Pictures paired with source code.
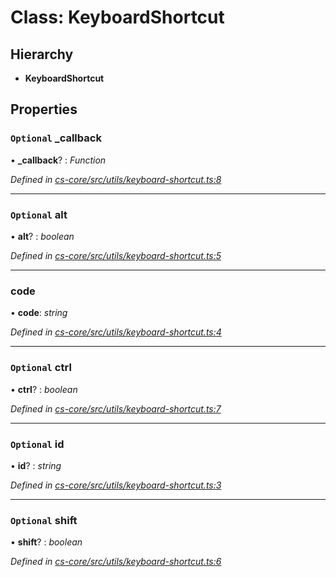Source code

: # Class: KeyboardShortcut

## Hierarchy

* **KeyboardShortcut**

## Properties

### `Optional` _callback

• **_callback**? : *Function*

*Defined in [cs-core/src/utils/keyboard-shortcut.ts:8](https://github.com/TNOCS/csnext/blob/40018c3a/packages/cs-core/src/utils/keyboard-shortcut.ts#L8)*

___

### `Optional` alt

• **alt**? : *boolean*

*Defined in [cs-core/src/utils/keyboard-shortcut.ts:5](https://github.com/TNOCS/csnext/blob/40018c3a/packages/cs-core/src/utils/keyboard-shortcut.ts#L5)*

___

###  code

• **code**: *string*

*Defined in [cs-core/src/utils/keyboard-shortcut.ts:4](https://github.com/TNOCS/csnext/blob/40018c3a/packages/cs-core/src/utils/keyboard-shortcut.ts#L4)*

___

### `Optional` ctrl

• **ctrl**? : *boolean*

*Defined in [cs-core/src/utils/keyboard-shortcut.ts:7](https://github.com/TNOCS/csnext/blob/40018c3a/packages/cs-core/src/utils/keyboard-shortcut.ts#L7)*

___

### `Optional` id

• **id**? : *string*

*Defined in [cs-core/src/utils/keyboard-shortcut.ts:3](https://github.com/TNOCS/csnext/blob/40018c3a/packages/cs-core/src/utils/keyboard-shortcut.ts#L3)*

___

### `Optional` shift

• **shift**? : *boolean*

*Defined in [cs-core/src/utils/keyboard-shortcut.ts:6](https://github.com/TNOCS/csnext/blob/40018c3a/packages/cs-core/src/utils/keyboard-shortcut.ts#L6)*
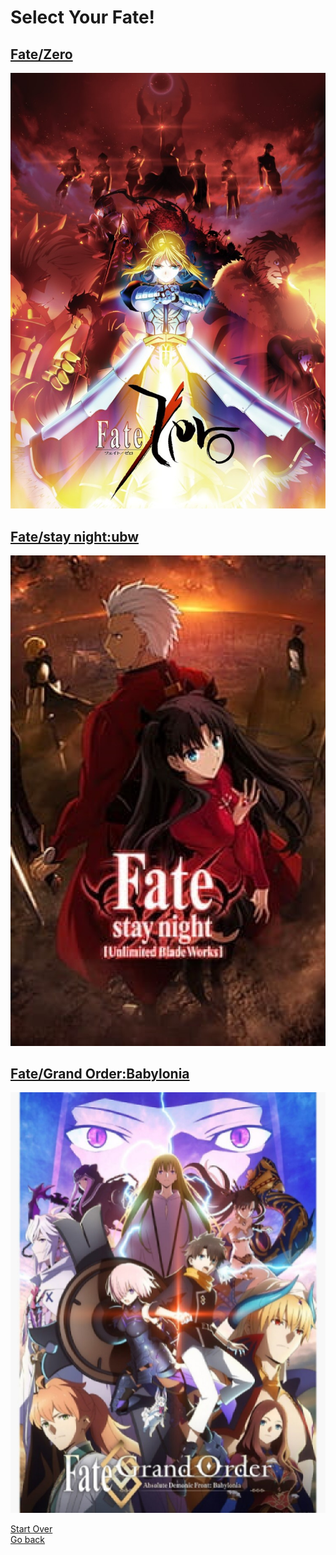 # Select Your Fate!
## [Fate/Zero](fate-zero.md)
<img src="fate-zero.jpg">

## [Fate/stay night:ubw](fate-stay-night.md)
<img src="fate-stay-night.jpg">

## [Fate/Grand Order:Babylonia](fate-grand-order.md)
<img src="fate-grand-order.jpg">

[Start Over](../../README.md) <br>
[Go back](../fantasy.md)

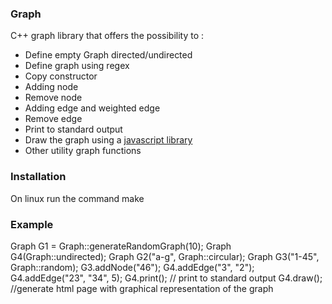 ### **Graph**

C++ graph library that offers the possibility to :

- Define empty Graph directed/undirected
- Define graph using regex  
- Copy constructor
- Adding node
- Remove node
- Adding edge and weighted edge
- Remove edge
- Print to standard output
- Draw the graph using a [javascript library](http://www.graphdracula.net/)
- Other utility graph functions

### **Installation**
On linux run the command make 

### **Example**
Graph G1 = Graph::generateRandomGraph(10); 
Graph G4(Graph::undirected);
Graph G2("a-g", Graph::circular);
Graph G3("1-45", Graph::random);
G3.addNode("46");
G4.addEdge("3", "2");   
G4.addEdge("23", "34", 5); 
G4.print();  // print to standard output
G4.draw();   //generate html page with graphical representation of the graph






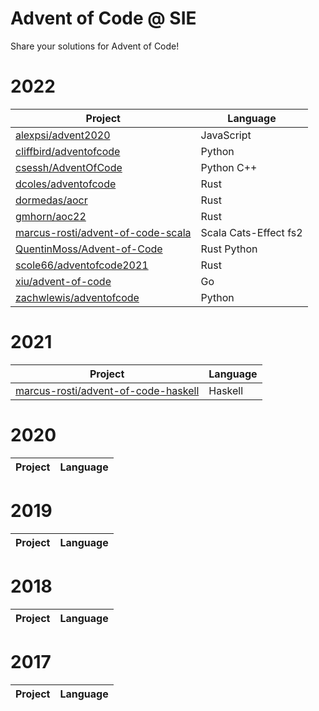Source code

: # Advent of Code @ SIE

Share your solutions for Advent of Code!

# 2022

| Project | Language |
| ------- |--------- |
| [alexpsi/advent2020](https://github.com/alexpsi/advent2020) | JavaScript |
| [cliffbird/adventofcode](https://github.com/cliffbird/adventofcode) | Python |
| [csessh/AdventOfCode](https://github.com/csessh/AdventOfCode) | Python C++ |
| [dcoles/adventofcode](https://dcoles/adventofcode) | Rust |
| [dormedas/aocr](https://github.com/dormedas/aocr) | Rust |
| [gmhorn/aoc22](https://github.com/gmhorn/aoc22) | Rust |
| [marcus-rosti/advent-of-code-scala](http://github.com/marcus-rosti/advent-of-code-scala) | Scala Cats-Effect fs2 |
| [QuentinMoss/Advent-of-Code](https://github.com/QuentinMoss/Advent-of-Code) | Rust Python |
| [scole66/adventofcode2021](https://github.com/scole66/adventofcode2021) | Rust |
| [xiu/advent-of-code](https://github.com/xiu/advent-of-code) | Go |
| [zachwlewis/adventofcode](https://github.com/zachwlewis/adventofcode) | Python |

# 2021

| Project | Language |
| ------- |--------- |
| [marcus-rosti/advent-of-code-haskell](https://github.com/Marcus-Rosti/advent-of-code-haskell) | Haskell |

# 2020

| Project | Language |
| ------- |--------- |

# 2019

| Project | Language |
| ------- |--------- |

# 2018

| Project | Language |
| ------- |--------- |

# 2017

| Project | Language |
| ------- |--------- |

WHAT YOU WILL DO. Your answer should hold every record above, printed exactly and free of pictures.

EXPECTED ANSWER.
Source code

: # Class: KeyboardShortcut

## Hierarchy

* **KeyboardShortcut**

## Properties

### `Optional` _callback

• **_callback**? : *Function*

*Defined in [cs-core/src/utils/keyboard-shortcut.ts:8](https://github.com/TNOCS/csnext/blob/40018c3a/packages/cs-core/src/utils/keyboard-shortcut.ts#L8)*

___

### `Optional` alt

• **alt**? : *boolean*

*Defined in [cs-core/src/utils/keyboard-shortcut.ts:5](https://github.com/TNOCS/csnext/blob/40018c3a/packages/cs-core/src/utils/keyboard-shortcut.ts#L5)*

___

###  code

• **code**: *string*

*Defined in [cs-core/src/utils/keyboard-shortcut.ts:4](https://github.com/TNOCS/csnext/blob/40018c3a/packages/cs-core/src/utils/keyboard-shortcut.ts#L4)*

___

### `Optional` ctrl

• **ctrl**? : *boolean*

*Defined in [cs-core/src/utils/keyboard-shortcut.ts:7](https://github.com/TNOCS/csnext/blob/40018c3a/packages/cs-core/src/utils/keyboard-shortcut.ts#L7)*

___

### `Optional` id

• **id**? : *string*

*Defined in [cs-core/src/utils/keyboard-shortcut.ts:3](https://github.com/TNOCS/csnext/blob/40018c3a/packages/cs-core/src/utils/keyboard-shortcut.ts#L3)*

___

### `Optional` shift

• **shift**? : *boolean*

*Defined in [cs-core/src/utils/keyboard-shortcut.ts:6](https://github.com/TNOCS/csnext/blob/40018c3a/packages/cs-core/src/utils/keyboard-shortcut.ts#L6)*
 # Select Your Fate!
## [Fate/Zero](fate-zero.md)
<img src="fate-zero.jpg">

## [Fate/stay night:ubw](fate-stay-night.md)
<img src="fate-stay-night.jpg">

## [Fate/Grand Order:Babylonia](fate-grand-order.md)
<img src="fate-grand-order.jpg">

[Start Over](../../README.md) <br>
[Go back](../fantasy.md)

 ### **Graph**

C++ graph library that offers the possibility to :

- Define empty Graph directed/undirected
- Define graph using regex  
- Copy constructor
- Adding node
- Remove node
- Adding edge and weighted edge
- Remove edge
- Print to standard output
- Draw the graph using a [javascript library](http://www.graphdracula.net/)
- Other utility graph functions

### **Installation**
On linux run the command make 

### **Example**
Graph G1 = Graph::generateRandomGraph(10); 
Graph G4(Graph::undirected);
Graph G2("a-g", Graph::circular);
Graph G3("1-45", Graph::random);
G3.addNode("46");
G4.addEdge("3", "2");   
G4.addEdge("23", "34", 5); 
G4.print();  // print to standard output
G4.draw();   //generate html page with graphical representation of the graph






Source code

: # Advent of Code @ SIE

Share your solutions for Advent of Code!

# 2022

| Project | Language |
| ------- |--------- |
| [alexpsi/advent2020](https://github.com/alexpsi/advent2020) | JavaScript |
| [cliffbird/adventofcode](https://github.com/cliffbird/adventofcode) | Python |
| [csessh/AdventOfCode](https://github.com/csessh/AdventOfCode) | Python C++ |
| [dcoles/adventofcode](https://dcoles/adventofcode) | Rust |
| [dormedas/aocr](https://github.com/dormedas/aocr) | Rust |
| [gmhorn/aoc22](https://github.com/gmhorn/aoc22) | Rust |
| [marcus-rosti/advent-of-code-scala](http://github.com/marcus-rosti/advent-of-code-scala) | Scala Cats-Effect fs2 |
| [QuentinMoss/Advent-of-Code](https://github.com/QuentinMoss/Advent-of-Code) | Rust Python |
| [scole66/adventofcode2021](https://github.com/scole66/adventofcode2021) | Rust |
| [xiu/advent-of-code](https://github.com/xiu/advent-of-code) | Go |
| [zachwlewis/adventofcode](https://github.com/zachwlewis/adventofcode) | Python |

# 2021

| Project | Language |
| ------- |--------- |
| [marcus-rosti/advent-of-code-haskell](https://github.com/Marcus-Rosti/advent-of-code-haskell) | Haskell |

# 2020

| Project | Language |
| ------- |--------- |

# 2019

| Project | Language |
| ------- |--------- |

# 2018

| Project | Language |
| ------- |--------- |

# 2017

| Project | Language |
| ------- |--------- |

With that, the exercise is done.